Look for the word "FLUSH". Copy every line of the listing where it occurs.

-- RECORDS PROVIDED follows --

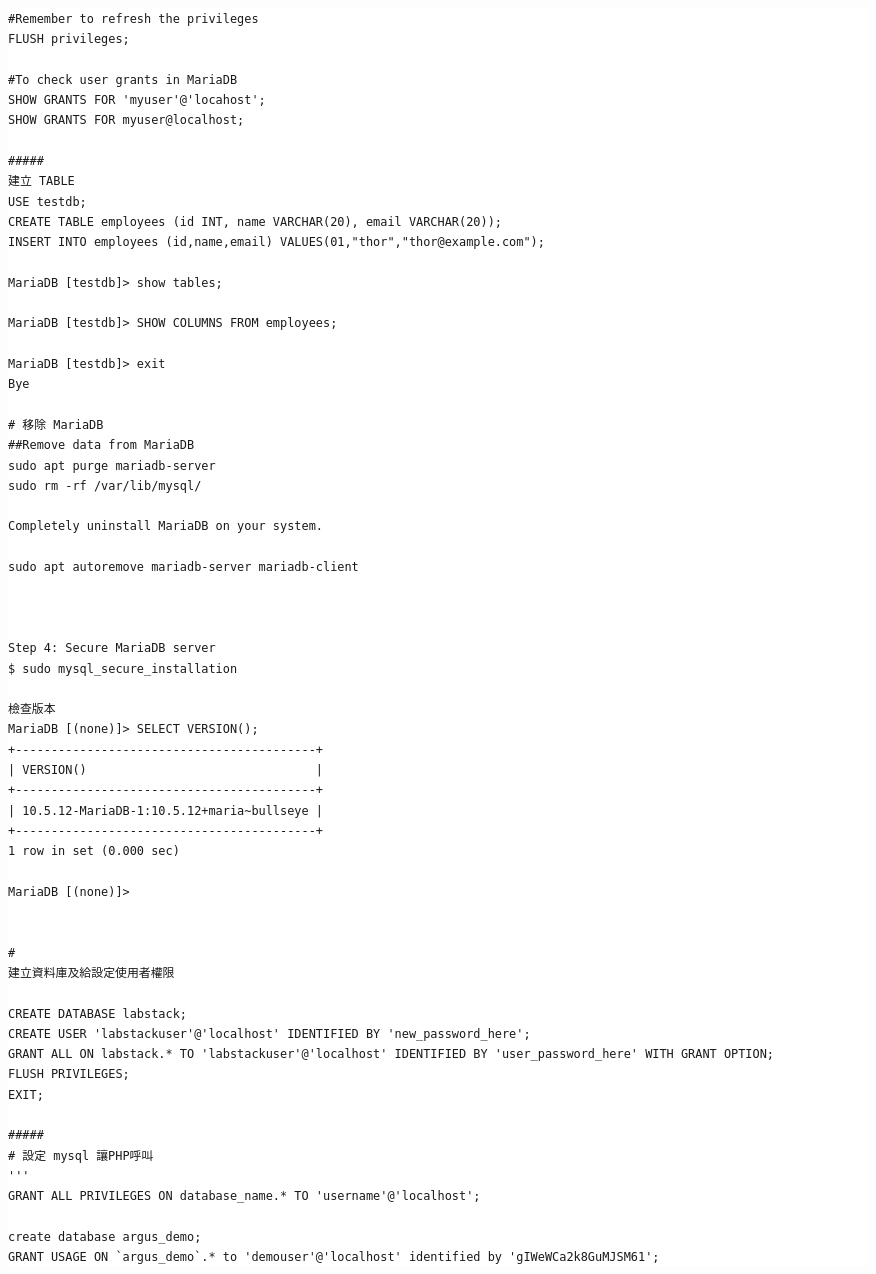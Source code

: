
 ```
#Remember to refresh the privileges
FLUSH privileges;

#To check user grants in MariaDB
SHOW GRANTS FOR 'myuser'@'locahost';
SHOW GRANTS FOR myuser@localhost;

#####
建立 TABLE
USE testdb;
CREATE TABLE employees (id INT, name VARCHAR(20), email VARCHAR(20));
INSERT INTO employees (id,name,email) VALUES(01,"thor","thor@example.com");

MariaDB [testdb]> show tables;

MariaDB [testdb]> SHOW COLUMNS FROM employees;

MariaDB [testdb]> exit
Bye

# 移除 MariaDB
##Remove data from MariaDB
sudo apt purge mariadb-server
sudo rm -rf /var/lib/mysql/

Completely uninstall MariaDB on your system.

sudo apt autoremove mariadb-server mariadb-client



Step 4: Secure MariaDB server
$ sudo mysql_secure_installation 

檢查版本
MariaDB [(none)]> SELECT VERSION();
+------------------------------------------+
| VERSION()                                |
+------------------------------------------+
| 10.5.12-MariaDB-1:10.5.12+maria~bullseye |
+------------------------------------------+
1 row in set (0.000 sec)

MariaDB [(none)]>


#
建立資料庫及給設定使用者權限

CREATE DATABASE labstack;
CREATE USER 'labstackuser'@'localhost' IDENTIFIED BY 'new_password_here';
GRANT ALL ON labstack.* TO 'labstackuser'@'localhost' IDENTIFIED BY 'user_password_here' WITH GRANT OPTION;
FLUSH PRIVILEGES;
EXIT;

#####
# 設定 mysql 讓PHP呼叫
'''
GRANT ALL PRIVILEGES ON database_name.* TO 'username'@'localhost';

create database argus_demo;
GRANT USAGE ON `argus_demo`.* to 'demouser'@'localhost' identified by 'gIWeWCa2k8GuMJSM61';
```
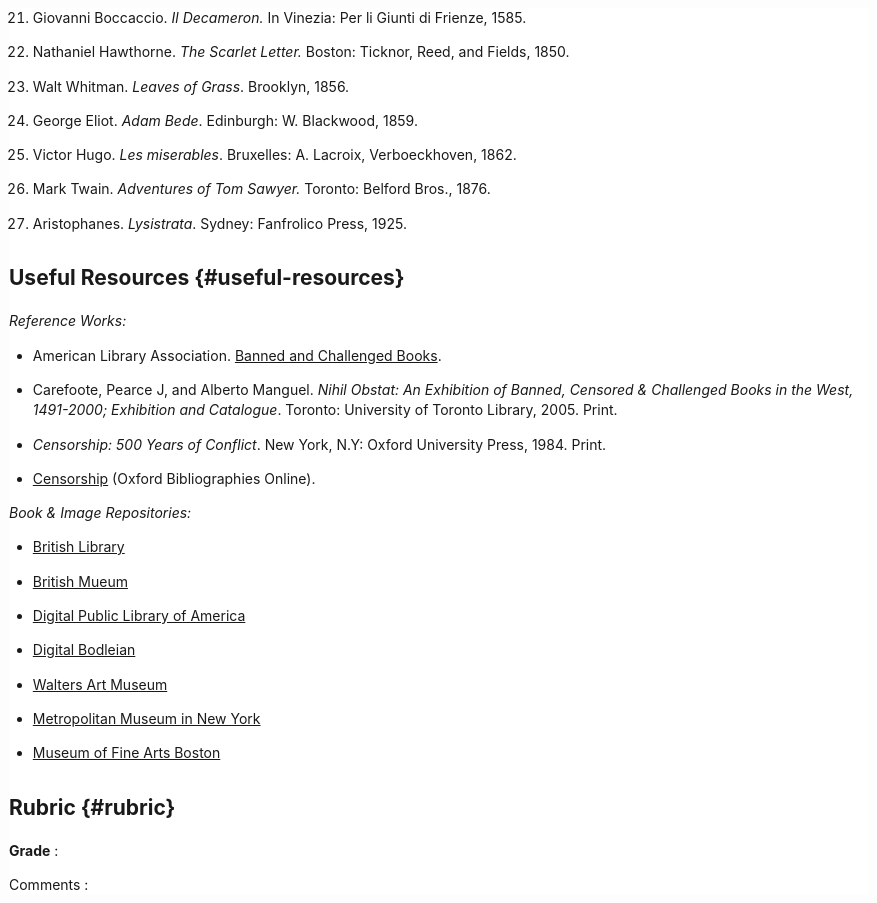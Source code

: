 21. Giovanni Boccaccio. _Il Decameron._ In Vinezia: Per li Giunti di Frienze, 1585.

22. Nathaniel Hawthorne. _The Scarlet Letter._ Boston: Ticknor, Reed, and Fields, 1850.

23. Walt Whitman. _Leaves of Grass_. Brooklyn, 1856.

24. George Eliot. _Adam Bede_. Edinburgh: W. Blackwood, 1859.

25. Victor Hugo. _Les miserables_. Bruxelles: A. Lacroix, Verboeckhoven, 1862.

26. Mark Twain. _Adventures of Tom Sawyer._ Toronto: Belford Bros., 1876.

27. Aristophanes. _Lysistrata_. Sydney: Fanfrolico Press, 1925.


## Useful Resources {#useful-resources}

_Reference Works:_

-   American Library Association. [Banned and Challenged Books](http://www.ala.org/advocacy/bbooks).

-   Carefoote, Pearce J, and Alberto Manguel. _Nihil Obstat: An Exhibition of Banned, Censored & Challenged Books in the West, 1491-2000; Exhibition and Catalogue_. Toronto: University of Toronto Library, 2005. Print.

-   _Censorship: 500 Years of Conflict_. New York, N.Y: Oxford University Press, 1984. Print.
-   [Censorship](http://www.oxfordbibliographies.com.myaccess.library.utoronto.ca/view/document/obo-9780199791286/obo-9780199791286-0015.xml) (Oxford Bibliographies Online).

_Book & Image Repositories:_

-   [British Library](https://www.bl.uk/victorian-britain)

-   [British Mueum](http://www.britishmuseum.org/research/collection%5Fonline.aspx)

-   [Digital Public Library of America](https://dp.la/)

-   [Digital Bodleian](http://digital.bodleian.ox.ac.uk/)

-   [Walters Art Museum](http://art.thewalters.org/browse/category/manuscript-and-rare-books/)

-   [Metropolitan Museum in New York](http://www.metmuseum.org/art/collection)

-   [Museum of Fine Arts Boston](http://www.mfa.org/collections)


## Rubric {#rubric}

**Grade**
:



Comments
:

-- RECORDS PROVIDED concluded --

■ EXPECTED ANSWER:
FLUSH privileges;
FLUSH PRIVILEGES;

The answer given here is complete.